Dataset records:
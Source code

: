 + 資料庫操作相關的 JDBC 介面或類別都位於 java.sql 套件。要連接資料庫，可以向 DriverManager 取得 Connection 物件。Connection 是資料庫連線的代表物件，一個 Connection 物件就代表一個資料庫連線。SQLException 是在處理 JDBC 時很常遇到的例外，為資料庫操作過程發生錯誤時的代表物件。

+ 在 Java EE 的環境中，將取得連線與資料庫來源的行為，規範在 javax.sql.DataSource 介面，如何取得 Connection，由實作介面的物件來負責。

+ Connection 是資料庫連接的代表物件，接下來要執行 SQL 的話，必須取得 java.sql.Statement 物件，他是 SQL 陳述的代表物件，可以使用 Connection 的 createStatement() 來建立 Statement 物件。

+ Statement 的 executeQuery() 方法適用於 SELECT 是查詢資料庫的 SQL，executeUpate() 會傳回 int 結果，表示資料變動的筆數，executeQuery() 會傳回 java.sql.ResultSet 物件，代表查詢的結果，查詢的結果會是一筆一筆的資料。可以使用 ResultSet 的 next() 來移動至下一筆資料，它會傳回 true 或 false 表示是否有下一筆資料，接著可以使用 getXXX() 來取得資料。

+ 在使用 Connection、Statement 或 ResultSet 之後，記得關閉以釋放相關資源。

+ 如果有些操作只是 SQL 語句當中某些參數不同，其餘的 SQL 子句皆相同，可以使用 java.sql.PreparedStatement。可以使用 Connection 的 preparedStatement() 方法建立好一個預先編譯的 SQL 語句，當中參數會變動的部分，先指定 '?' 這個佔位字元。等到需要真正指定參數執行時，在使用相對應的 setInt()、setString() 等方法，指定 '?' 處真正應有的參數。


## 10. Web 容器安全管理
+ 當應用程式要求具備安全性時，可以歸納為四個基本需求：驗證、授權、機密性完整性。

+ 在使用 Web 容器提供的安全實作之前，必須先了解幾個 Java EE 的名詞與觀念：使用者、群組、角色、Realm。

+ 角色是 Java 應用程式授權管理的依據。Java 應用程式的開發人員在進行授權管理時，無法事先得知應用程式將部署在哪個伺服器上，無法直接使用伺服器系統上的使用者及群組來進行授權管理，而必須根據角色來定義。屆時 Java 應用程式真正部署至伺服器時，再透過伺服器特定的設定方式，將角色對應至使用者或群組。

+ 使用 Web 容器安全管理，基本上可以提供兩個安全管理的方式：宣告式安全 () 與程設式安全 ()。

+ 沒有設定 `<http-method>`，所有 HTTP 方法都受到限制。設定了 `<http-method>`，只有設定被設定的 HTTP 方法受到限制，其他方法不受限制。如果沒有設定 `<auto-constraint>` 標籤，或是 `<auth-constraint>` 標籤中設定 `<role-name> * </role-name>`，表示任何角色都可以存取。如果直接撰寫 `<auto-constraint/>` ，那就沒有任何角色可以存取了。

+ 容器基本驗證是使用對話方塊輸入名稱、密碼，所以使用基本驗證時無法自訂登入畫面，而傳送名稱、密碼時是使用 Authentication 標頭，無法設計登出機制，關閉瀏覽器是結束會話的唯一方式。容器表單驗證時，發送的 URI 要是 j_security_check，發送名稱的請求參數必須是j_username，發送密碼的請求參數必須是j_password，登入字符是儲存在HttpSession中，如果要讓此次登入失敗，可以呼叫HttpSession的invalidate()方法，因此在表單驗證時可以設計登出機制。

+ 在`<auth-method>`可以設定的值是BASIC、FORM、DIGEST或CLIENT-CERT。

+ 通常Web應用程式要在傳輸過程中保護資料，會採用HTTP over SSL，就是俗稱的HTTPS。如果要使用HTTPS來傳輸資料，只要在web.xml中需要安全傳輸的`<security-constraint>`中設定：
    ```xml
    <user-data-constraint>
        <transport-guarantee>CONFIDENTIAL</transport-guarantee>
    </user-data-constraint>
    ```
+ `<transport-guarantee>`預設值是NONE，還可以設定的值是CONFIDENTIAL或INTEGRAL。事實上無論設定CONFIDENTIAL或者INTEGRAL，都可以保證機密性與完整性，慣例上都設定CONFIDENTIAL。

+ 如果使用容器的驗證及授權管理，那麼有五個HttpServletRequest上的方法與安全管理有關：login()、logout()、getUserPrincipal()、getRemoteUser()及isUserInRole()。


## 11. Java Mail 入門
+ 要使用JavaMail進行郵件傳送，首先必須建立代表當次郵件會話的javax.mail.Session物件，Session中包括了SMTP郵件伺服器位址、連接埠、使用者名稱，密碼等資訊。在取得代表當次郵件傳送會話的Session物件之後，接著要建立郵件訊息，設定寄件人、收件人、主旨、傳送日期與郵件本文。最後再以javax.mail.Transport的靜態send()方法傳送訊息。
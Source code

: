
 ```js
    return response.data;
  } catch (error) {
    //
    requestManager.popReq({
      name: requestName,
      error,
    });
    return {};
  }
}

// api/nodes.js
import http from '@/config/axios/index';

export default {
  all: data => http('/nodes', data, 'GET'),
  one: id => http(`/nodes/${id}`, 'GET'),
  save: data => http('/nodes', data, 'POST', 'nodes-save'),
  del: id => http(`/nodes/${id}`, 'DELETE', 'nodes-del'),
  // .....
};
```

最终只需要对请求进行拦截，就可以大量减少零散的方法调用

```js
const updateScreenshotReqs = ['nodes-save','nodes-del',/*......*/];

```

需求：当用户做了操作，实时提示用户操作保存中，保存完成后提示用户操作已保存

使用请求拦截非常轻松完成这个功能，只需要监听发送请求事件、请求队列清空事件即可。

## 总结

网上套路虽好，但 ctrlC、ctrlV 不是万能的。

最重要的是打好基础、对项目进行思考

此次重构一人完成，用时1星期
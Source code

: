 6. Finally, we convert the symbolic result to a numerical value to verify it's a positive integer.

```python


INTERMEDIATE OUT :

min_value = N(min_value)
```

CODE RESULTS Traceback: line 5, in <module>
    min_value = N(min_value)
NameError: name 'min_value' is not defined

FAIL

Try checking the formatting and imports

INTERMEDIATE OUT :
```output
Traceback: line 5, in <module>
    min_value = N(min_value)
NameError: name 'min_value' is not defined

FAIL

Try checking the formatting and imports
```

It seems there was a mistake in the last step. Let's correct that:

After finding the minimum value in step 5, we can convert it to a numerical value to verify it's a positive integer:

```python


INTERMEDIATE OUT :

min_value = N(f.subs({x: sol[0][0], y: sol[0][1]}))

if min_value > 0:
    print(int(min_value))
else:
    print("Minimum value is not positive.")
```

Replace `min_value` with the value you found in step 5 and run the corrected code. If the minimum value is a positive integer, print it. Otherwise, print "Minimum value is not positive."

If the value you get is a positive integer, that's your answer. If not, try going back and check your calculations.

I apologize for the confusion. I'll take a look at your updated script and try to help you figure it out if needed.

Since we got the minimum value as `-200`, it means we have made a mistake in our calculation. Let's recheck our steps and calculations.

TASK OBJECTIVE: Reproduce each line of the records in which "容器安全管理" appears.

RESULT OF THIS TASK:
## 10. Web 容器安全管理
+ 使用 Web 容器安全管理，基本上可以提供兩個安全管理的方式：宣告式安全 () 與程設式安全 ()。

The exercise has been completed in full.